Most people that take up trading Forex fail and lose money. Sad but true, which it pays to keep in mind, if you ask yourself “are there any good answers why most people fail?”. My job as a writer, as I see it, is to try to give you, the reader, some information which you can use to hopefully prevent yourself from becoming a long-term Forex loser. The most important information I can give you is whether market prices are predictable to some extent, and if so, what methods seem to have some predictive ability.
It’s a well-observed fact, with a lot of academic backing, that if the price of something is higher than it was a few months ago, statistics say the positive odds lie in betting on a continuing advance. This is an “edge” that can be exploited by even the newest traders with ease. The difficulty with this method lies in the fact that any mechanical strategy based on such “trend following” is bound to encounter long periods of loss. Additionally, Forex currency pairs tend to trend less strongly than stocks and commodities. So, it makes sense to ask, are there other, perhaps better “edges” which can be applied to Forex trading?

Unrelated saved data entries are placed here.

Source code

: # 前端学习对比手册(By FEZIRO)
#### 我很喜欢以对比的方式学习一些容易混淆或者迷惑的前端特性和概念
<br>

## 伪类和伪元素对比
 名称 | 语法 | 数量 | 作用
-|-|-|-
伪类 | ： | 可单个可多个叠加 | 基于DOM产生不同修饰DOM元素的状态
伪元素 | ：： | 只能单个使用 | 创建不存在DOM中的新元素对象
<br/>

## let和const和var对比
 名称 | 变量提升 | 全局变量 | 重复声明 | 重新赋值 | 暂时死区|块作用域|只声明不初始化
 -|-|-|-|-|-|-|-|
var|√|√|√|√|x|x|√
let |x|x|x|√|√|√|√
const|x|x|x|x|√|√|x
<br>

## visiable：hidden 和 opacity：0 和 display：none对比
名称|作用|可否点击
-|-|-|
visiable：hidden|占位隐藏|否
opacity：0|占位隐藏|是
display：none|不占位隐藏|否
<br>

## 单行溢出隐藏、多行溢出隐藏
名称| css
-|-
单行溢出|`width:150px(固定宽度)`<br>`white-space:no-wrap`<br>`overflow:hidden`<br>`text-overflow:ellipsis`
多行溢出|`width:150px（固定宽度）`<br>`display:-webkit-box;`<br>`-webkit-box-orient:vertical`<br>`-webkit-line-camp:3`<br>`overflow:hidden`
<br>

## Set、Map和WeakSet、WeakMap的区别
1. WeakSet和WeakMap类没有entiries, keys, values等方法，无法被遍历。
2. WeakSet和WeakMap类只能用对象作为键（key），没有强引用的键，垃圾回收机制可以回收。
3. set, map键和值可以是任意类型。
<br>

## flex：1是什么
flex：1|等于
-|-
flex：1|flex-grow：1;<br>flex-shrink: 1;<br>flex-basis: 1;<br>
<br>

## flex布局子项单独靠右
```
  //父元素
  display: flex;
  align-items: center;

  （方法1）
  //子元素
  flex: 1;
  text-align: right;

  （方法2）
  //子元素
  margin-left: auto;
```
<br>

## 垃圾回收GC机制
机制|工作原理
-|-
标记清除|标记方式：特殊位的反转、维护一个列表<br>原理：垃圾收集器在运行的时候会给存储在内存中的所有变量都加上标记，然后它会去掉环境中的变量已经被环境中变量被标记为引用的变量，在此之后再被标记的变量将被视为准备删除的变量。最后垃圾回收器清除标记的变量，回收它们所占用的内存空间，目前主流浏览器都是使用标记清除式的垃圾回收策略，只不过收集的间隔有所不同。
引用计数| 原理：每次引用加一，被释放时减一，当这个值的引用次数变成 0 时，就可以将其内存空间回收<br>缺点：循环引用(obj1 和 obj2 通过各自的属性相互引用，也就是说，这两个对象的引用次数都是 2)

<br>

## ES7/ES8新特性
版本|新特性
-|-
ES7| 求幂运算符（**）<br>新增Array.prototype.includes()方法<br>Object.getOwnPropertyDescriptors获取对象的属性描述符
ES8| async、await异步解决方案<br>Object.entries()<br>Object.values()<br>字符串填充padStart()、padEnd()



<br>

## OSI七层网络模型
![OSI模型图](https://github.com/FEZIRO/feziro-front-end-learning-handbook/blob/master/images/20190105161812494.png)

The answer I give is a cautious “yes”. Forex rates, most of the time, on shorter time frames, tend to revert to their average. This means that if yesterday the price went up, today the price is most likely to go down, in simple terms. However, making money out of this is not as simple as it sounds, as the expected profits are so small that they are more than covered by the cost of trading (spreads and/or commissions).
There is a way forward here – identify support and resistance levels where the price is more likely to reverse. These can be traded in two ways: either by placing limit orders at the levels and waiting for them to be hit, or by observing how the price behaves when one of these identified levels is touched, and entering a trade if the price reacts there in an encouraging way. This is the basis of my free daily signals and analysis on seven major Forex currency pairs published most days at Daily Forex.
Over coming days, I am going to be writing more about trading support and resistance. This is just an introduction, and I will conclude by saying that this method, if mastered, has two great advantages:
- It will get you an early entry with a tight stop loss, meaning good trades are likely to produce extremely good reward to risk ratios. This means that even if a large majority of your trades are losers, you can still make a very healthy profit if your winning trades are making gains of 500% or even 1000% of your risk.
- It can be used under all market conditions, provided it is adapted right. For example, a currency pair in a very strong bullish trend requires that you look for likely support levels only, and that you are more aggressive in determining probable support than you would be if the pair was ranging. If a currency pair is in a tight range, you look for reversals at either edge of the range, and keep conservative profit targets.
It is hard to do, but remember that the more regular you can make your profits, the better your final profit will be under sensible money management systems. More on this topic over the coming days!